INPUT DATA Start Marker

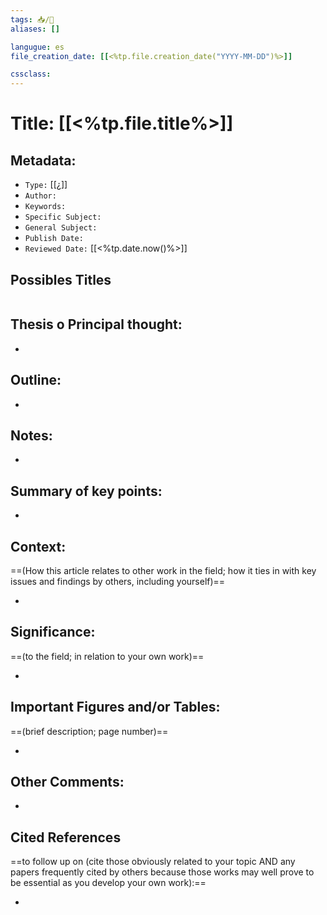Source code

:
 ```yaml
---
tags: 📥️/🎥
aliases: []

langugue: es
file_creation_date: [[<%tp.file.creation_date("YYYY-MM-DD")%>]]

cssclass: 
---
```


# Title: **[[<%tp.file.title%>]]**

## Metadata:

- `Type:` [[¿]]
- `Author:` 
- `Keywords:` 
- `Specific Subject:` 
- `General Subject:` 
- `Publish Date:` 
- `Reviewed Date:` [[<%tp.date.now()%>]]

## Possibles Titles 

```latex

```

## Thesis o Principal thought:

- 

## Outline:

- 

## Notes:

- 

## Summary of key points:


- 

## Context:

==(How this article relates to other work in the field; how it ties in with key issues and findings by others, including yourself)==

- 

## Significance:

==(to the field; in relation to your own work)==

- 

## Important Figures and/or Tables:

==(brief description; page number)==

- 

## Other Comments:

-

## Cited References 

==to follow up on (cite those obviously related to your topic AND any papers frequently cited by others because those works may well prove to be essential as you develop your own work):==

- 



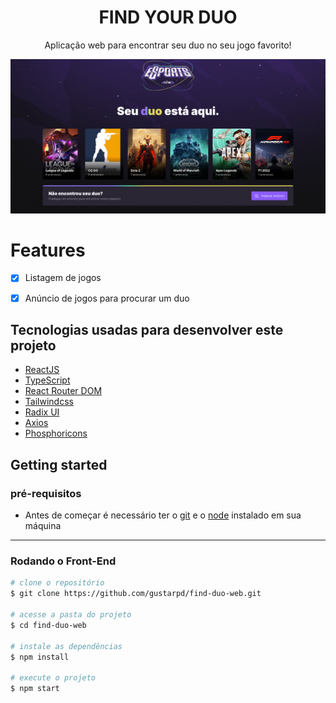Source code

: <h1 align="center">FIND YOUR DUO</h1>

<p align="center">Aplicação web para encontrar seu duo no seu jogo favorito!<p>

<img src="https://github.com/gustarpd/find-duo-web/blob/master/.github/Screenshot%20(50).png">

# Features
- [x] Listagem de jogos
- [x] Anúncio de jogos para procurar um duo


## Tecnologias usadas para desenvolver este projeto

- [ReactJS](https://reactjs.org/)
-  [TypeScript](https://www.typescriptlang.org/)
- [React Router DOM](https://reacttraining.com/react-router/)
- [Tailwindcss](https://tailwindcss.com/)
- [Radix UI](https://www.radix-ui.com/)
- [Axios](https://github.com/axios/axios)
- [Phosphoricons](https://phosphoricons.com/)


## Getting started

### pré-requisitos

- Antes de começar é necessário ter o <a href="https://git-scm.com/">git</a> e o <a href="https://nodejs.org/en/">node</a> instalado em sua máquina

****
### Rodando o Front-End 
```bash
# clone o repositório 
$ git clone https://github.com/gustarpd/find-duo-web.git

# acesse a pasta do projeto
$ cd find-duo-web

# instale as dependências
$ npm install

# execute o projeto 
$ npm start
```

INPUT DATA End Marker
INPUT DATA Start Marker

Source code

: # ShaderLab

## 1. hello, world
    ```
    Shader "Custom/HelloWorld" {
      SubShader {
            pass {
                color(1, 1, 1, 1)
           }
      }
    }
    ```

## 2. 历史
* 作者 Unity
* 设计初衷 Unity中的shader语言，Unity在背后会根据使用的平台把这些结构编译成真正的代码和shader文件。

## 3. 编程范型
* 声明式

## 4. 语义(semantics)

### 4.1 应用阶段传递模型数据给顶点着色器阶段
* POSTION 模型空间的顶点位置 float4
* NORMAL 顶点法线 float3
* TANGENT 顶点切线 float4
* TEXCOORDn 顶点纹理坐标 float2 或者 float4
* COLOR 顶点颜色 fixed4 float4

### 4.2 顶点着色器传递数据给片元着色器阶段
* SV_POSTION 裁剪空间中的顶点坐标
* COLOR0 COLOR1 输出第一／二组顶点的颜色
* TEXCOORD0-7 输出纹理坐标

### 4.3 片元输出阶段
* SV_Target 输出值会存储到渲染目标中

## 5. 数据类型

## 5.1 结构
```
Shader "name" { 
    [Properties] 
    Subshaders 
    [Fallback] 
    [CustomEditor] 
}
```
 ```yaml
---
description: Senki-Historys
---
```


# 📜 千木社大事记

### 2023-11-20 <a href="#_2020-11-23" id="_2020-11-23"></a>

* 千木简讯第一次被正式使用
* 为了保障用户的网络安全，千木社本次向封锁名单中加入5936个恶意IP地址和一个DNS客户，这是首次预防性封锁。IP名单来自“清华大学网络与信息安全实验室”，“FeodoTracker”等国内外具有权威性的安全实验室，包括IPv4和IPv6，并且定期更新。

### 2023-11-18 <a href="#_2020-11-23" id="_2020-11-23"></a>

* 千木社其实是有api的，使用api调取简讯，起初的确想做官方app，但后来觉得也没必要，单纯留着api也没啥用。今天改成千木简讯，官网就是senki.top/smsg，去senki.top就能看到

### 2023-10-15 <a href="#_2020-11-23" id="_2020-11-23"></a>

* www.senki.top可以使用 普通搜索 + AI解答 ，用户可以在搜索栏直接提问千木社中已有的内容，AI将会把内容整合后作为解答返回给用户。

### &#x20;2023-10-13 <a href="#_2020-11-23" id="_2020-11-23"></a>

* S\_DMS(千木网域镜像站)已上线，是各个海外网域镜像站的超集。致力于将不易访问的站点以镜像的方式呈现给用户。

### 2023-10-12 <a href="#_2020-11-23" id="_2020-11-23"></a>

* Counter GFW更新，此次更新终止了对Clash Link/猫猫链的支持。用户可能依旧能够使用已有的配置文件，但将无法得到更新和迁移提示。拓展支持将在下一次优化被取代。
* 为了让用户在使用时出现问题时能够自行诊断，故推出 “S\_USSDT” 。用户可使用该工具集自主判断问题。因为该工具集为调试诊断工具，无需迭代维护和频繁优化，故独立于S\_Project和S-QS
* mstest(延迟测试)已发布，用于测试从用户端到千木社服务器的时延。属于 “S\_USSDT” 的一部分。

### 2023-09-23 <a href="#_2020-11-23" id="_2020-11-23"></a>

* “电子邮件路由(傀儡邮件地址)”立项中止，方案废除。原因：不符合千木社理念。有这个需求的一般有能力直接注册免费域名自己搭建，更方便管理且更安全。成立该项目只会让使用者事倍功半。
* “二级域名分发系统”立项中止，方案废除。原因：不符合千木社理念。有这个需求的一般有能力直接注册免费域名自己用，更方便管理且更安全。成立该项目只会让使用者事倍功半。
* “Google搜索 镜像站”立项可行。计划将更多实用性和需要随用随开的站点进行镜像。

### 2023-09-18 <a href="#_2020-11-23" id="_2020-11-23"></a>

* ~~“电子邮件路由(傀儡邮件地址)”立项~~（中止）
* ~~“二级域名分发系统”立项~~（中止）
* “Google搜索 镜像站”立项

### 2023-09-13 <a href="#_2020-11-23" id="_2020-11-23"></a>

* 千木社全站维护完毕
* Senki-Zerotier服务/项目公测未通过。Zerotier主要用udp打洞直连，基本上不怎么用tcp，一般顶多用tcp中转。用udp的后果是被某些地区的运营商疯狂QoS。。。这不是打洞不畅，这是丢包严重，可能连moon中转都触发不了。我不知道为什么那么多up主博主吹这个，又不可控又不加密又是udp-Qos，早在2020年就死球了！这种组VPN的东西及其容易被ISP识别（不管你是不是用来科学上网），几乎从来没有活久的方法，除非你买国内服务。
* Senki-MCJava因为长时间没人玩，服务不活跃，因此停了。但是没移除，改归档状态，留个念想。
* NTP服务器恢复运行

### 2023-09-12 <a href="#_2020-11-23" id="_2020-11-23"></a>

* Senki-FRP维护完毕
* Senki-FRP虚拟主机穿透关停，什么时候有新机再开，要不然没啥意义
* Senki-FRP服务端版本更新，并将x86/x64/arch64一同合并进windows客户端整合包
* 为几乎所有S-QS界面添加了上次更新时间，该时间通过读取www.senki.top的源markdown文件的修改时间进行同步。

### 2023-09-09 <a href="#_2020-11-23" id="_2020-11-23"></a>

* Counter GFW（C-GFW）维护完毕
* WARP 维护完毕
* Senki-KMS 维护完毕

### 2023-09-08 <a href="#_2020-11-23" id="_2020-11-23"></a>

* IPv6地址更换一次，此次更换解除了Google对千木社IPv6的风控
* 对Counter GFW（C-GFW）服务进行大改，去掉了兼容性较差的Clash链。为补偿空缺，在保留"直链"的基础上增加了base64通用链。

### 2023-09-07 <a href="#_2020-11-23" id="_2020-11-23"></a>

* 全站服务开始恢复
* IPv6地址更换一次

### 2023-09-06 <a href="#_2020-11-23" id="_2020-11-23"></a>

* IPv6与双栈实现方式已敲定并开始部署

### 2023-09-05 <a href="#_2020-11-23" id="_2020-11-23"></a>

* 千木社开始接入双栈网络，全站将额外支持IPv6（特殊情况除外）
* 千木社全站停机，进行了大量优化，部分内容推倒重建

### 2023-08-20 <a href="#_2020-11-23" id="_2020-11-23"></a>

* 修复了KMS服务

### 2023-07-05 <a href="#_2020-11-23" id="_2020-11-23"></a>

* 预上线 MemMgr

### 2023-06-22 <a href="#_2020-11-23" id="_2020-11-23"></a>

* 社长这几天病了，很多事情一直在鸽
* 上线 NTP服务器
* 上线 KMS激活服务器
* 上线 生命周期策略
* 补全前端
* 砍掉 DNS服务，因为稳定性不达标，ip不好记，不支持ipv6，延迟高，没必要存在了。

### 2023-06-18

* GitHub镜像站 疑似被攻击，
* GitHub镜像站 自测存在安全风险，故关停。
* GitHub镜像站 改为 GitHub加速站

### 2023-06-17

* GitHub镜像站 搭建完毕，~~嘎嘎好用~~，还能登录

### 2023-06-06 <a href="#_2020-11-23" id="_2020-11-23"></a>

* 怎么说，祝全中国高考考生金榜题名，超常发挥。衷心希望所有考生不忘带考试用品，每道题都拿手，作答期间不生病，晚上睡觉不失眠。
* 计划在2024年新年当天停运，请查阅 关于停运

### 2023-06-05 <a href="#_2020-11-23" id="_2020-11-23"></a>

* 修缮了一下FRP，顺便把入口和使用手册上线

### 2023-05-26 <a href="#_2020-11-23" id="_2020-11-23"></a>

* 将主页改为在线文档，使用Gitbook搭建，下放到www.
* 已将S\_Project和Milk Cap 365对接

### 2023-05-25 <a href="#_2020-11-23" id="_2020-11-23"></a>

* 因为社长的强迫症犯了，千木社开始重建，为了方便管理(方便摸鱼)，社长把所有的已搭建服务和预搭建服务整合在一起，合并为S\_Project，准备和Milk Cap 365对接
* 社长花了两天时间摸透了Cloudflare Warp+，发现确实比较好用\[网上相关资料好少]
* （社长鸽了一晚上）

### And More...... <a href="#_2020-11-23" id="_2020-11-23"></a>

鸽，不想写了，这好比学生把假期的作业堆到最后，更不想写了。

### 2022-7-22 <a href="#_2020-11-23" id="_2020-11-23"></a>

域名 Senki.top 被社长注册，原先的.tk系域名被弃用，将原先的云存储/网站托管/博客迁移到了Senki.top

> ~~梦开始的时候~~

INPUT DATA End Marker
INPUT DATA Start Marker

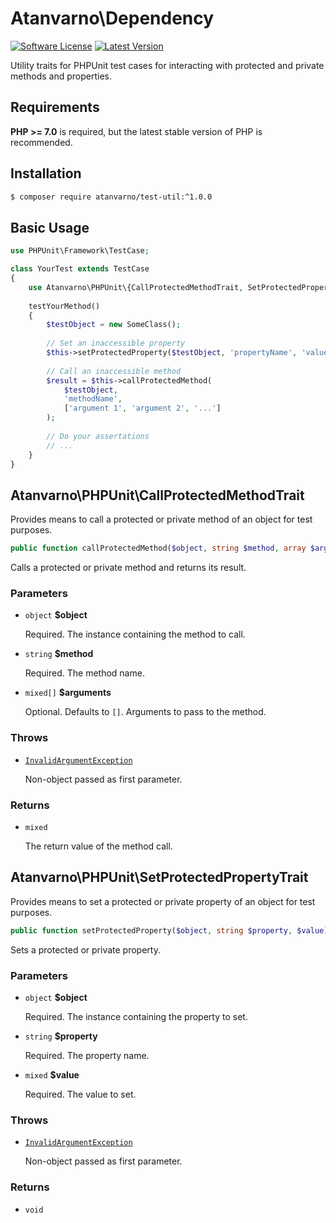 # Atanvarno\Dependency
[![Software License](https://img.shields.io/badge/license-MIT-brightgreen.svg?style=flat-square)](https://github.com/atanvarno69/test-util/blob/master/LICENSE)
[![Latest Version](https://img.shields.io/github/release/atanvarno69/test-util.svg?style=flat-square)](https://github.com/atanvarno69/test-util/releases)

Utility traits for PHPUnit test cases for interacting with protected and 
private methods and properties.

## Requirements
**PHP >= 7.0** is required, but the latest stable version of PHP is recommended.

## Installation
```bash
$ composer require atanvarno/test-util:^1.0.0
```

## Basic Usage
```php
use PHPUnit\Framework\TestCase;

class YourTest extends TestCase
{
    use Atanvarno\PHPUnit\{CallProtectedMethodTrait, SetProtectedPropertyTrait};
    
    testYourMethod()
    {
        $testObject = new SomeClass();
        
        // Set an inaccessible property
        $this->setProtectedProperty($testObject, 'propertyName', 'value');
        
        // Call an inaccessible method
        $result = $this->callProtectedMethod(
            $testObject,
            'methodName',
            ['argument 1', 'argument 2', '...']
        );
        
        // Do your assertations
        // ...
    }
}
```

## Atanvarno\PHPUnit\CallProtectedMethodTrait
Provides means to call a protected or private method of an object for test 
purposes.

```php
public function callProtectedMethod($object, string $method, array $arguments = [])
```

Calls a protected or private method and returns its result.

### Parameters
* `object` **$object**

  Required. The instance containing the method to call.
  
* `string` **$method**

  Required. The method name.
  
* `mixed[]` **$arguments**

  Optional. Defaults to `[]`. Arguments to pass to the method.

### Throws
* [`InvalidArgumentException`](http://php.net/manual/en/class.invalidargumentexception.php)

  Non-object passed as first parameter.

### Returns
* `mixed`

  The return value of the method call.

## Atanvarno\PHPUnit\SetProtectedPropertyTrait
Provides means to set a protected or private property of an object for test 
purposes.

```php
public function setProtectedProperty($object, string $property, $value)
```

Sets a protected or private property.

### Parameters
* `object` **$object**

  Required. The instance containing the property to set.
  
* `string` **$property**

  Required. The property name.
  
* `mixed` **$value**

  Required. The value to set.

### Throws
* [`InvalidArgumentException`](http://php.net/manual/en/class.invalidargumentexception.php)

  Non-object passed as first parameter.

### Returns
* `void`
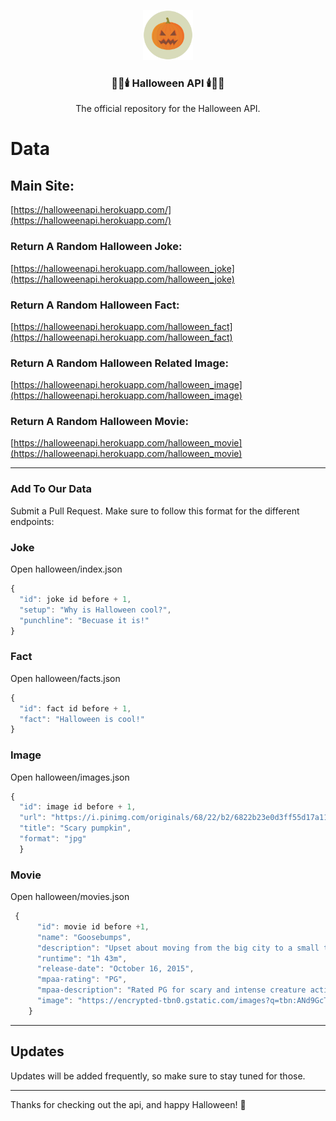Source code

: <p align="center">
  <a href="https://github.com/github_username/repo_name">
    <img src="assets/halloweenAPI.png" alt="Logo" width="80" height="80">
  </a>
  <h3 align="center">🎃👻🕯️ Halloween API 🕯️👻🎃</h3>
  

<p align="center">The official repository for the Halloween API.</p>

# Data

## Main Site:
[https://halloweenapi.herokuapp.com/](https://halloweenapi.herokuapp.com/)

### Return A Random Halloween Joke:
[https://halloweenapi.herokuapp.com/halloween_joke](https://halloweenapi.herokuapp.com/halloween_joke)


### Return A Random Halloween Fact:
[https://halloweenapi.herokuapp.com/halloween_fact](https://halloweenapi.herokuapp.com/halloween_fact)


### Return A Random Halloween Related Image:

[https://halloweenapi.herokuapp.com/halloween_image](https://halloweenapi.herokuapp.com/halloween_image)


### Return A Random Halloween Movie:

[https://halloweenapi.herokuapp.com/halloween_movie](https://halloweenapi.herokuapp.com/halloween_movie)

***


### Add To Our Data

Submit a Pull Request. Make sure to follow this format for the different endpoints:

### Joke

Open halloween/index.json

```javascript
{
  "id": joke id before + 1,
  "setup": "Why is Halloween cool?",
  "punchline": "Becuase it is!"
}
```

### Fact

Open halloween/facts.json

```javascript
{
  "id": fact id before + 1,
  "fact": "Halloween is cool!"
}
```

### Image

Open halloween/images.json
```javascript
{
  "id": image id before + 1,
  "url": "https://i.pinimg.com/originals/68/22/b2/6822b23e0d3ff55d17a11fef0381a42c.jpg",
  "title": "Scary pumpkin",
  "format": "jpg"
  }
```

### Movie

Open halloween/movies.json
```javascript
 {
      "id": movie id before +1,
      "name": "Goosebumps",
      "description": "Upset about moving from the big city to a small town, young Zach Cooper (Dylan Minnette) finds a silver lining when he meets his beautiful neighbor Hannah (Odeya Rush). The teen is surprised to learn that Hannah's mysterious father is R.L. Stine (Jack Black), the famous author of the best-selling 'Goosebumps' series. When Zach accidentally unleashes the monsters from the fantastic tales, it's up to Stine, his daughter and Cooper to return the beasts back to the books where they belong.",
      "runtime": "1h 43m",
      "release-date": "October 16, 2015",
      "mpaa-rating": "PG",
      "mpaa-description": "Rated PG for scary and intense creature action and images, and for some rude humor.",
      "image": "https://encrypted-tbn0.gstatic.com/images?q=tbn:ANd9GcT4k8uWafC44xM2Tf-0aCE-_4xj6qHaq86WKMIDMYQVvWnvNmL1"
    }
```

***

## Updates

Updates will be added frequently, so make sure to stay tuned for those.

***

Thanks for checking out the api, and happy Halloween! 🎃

INPUT DATA End Marker

> EXERCISE INSTRUCTIONS
Please say how many lines in the records above contain the string "方案废除", giving no other words.

> EXPECTED ANSWER
2